## Your objective
A faithful, word-for-word transcription of all the data is what is needed.

## Record excerpts
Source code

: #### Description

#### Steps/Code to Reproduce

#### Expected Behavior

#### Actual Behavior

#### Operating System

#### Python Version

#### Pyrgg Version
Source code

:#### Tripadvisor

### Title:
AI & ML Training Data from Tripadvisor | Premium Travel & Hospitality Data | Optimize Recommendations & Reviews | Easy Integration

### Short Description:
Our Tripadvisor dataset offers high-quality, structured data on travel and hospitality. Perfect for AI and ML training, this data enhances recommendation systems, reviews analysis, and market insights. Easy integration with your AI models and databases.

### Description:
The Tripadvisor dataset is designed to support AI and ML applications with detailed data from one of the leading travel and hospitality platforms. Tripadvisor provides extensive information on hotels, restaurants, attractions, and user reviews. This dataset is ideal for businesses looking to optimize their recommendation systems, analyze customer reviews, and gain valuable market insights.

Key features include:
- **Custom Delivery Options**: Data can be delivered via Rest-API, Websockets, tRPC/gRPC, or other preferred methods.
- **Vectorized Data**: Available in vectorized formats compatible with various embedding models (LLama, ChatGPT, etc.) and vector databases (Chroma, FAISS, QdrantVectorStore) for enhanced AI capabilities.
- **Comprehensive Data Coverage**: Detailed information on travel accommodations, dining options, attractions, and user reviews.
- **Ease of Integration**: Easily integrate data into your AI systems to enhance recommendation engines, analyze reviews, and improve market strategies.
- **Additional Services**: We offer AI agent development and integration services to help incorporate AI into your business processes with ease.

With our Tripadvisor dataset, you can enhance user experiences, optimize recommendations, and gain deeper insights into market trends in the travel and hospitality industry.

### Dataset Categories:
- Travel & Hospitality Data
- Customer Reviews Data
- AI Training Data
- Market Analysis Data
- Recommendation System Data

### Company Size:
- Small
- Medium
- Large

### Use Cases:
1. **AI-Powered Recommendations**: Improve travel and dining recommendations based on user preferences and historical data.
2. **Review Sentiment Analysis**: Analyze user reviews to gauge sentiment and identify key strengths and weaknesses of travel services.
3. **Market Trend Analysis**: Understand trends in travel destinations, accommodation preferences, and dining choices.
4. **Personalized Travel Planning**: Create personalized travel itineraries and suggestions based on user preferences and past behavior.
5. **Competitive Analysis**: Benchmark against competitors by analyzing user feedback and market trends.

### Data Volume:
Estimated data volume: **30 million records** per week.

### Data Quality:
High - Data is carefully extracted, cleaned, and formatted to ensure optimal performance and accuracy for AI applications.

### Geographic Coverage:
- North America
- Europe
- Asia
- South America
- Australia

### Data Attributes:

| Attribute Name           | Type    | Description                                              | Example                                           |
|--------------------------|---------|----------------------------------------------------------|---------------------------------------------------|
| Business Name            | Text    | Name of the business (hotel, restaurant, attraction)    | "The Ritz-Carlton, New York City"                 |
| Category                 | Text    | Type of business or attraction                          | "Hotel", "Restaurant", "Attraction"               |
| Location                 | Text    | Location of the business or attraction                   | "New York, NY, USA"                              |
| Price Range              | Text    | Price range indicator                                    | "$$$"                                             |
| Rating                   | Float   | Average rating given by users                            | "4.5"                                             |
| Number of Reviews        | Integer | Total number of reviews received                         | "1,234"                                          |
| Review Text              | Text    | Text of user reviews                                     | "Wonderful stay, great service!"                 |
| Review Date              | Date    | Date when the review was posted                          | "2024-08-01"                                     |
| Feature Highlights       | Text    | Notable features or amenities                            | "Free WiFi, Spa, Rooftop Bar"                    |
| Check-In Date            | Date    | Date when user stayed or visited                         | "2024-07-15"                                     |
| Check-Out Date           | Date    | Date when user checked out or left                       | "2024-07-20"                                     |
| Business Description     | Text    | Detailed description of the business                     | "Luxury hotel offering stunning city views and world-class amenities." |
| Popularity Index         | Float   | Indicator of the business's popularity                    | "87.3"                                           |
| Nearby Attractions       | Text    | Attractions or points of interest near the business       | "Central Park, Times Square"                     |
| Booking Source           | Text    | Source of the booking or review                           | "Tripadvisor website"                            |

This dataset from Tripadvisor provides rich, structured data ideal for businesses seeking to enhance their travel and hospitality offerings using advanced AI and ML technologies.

## Problem solution
Source code

: #### Description

#### Steps/Code to Reproduce

#### Expected Behavior

#### Actual Behavior

#### Operating System

#### Python Version

#### Pyrgg Version
Source code

:#### Tripadvisor

### Title:
AI & ML Training Data from Tripadvisor | Premium Travel & Hospitality Data | Optimize Recommendations & Reviews | Easy Integration

### Short Description:
Our Tripadvisor dataset offers high-quality, structured data on travel and hospitality. Perfect for AI and ML training, this data enhances recommendation systems, reviews analysis, and market insights. Easy integration with your AI models and databases.

### Description:
The Tripadvisor dataset is designed to support AI and ML applications with detailed data from one of the leading travel and hospitality platforms. Tripadvisor provides extensive information on hotels, restaurants, attractions, and user reviews. This dataset is ideal for businesses looking to optimize their recommendation systems, analyze customer reviews, and gain valuable market insights.

Key features include:
- **Custom Delivery Options**: Data can be delivered via Rest-API, Websockets, tRPC/gRPC, or other preferred methods.
- **Vectorized Data**: Available in vectorized formats compatible with various embedding models (LLama, ChatGPT, etc.) and vector databases (Chroma, FAISS, QdrantVectorStore) for enhanced AI capabilities.
- **Comprehensive Data Coverage**: Detailed information on travel accommodations, dining options, attractions, and user reviews.
- **Ease of Integration**: Easily integrate data into your AI systems to enhance recommendation engines, analyze reviews, and improve market strategies.
- **Additional Services**: We offer AI agent development and integration services to help incorporate AI into your business processes with ease.

With our Tripadvisor dataset, you can enhance user experiences, optimize recommendations, and gain deeper insights into market trends in the travel and hospitality industry.

### Dataset Categories:
- Travel & Hospitality Data
- Customer Reviews Data
- AI Training Data
- Market Analysis Data
- Recommendation System Data

### Company Size:
- Small
- Medium
- Large

### Use Cases:
1. **AI-Powered Recommendations**: Improve travel and dining recommendations based on user preferences and historical data.
2. **Review Sentiment Analysis**: Analyze user reviews to gauge sentiment and identify key strengths and weaknesses of travel services.
3. **Market Trend Analysis**: Understand trends in travel destinations, accommodation preferences, and dining choices.
4. **Personalized Travel Planning**: Create personalized travel itineraries and suggestions based on user preferences and past behavior.
5. **Competitive Analysis**: Benchmark against competitors by analyzing user feedback and market trends.

### Data Volume:
Estimated data volume: **30 million records** per week.

### Data Quality:
High - Data is carefully extracted, cleaned, and formatted to ensure optimal performance and accuracy for AI applications.

### Geographic Coverage:
- North America
- Europe
- Asia
- South America
- Australia

### Data Attributes:

| Attribute Name           | Type    | Description                                              | Example                                           |
|--------------------------|---------|----------------------------------------------------------|---------------------------------------------------|
| Business Name            | Text    | Name of the business (hotel, restaurant, attraction)    | "The Ritz-Carlton, New York City"                 |
| Category                 | Text    | Type of business or attraction                          | "Hotel", "Restaurant", "Attraction"               |
| Location                 | Text    | Location of the business or attraction                   | "New York, NY, USA"                              |
| Price Range              | Text    | Price range indicator                                    | "$$$"                                             |
| Rating                   | Float   | Average rating given by users                            | "4.5"                                             |
| Number of Reviews        | Integer | Total number of reviews received                         | "1,234"                                          |
| Review Text              | Text    | Text of user reviews                                     | "Wonderful stay, great service!"                 |
| Review Date              | Date    | Date when the review was posted                          | "2024-08-01"                                     |
| Feature Highlights       | Text    | Notable features or amenities                            | "Free WiFi, Spa, Rooftop Bar"                    |
| Check-In Date            | Date    | Date when user stayed or visited                         | "2024-07-15"                                     |
| Check-Out Date           | Date    | Date when user checked out or left                       | "2024-07-20"                                     |
| Business Description     | Text    | Detailed description of the business                     | "Luxury hotel offering stunning city views and world-class amenities." |
| Popularity Index         | Float   | Indicator of the business's popularity                    | "87.3"                                           |
| Nearby Attractions       | Text    | Attractions or points of interest near the business       | "Central Park, Times Square"                     |
| Booking Source           | Text    | Source of the booking or review                           | "Tripadvisor website"                            |

This dataset from Tripadvisor provides rich, structured data ideal for businesses seeking to enhance their travel and hospitality offerings using advanced AI and ML technologies.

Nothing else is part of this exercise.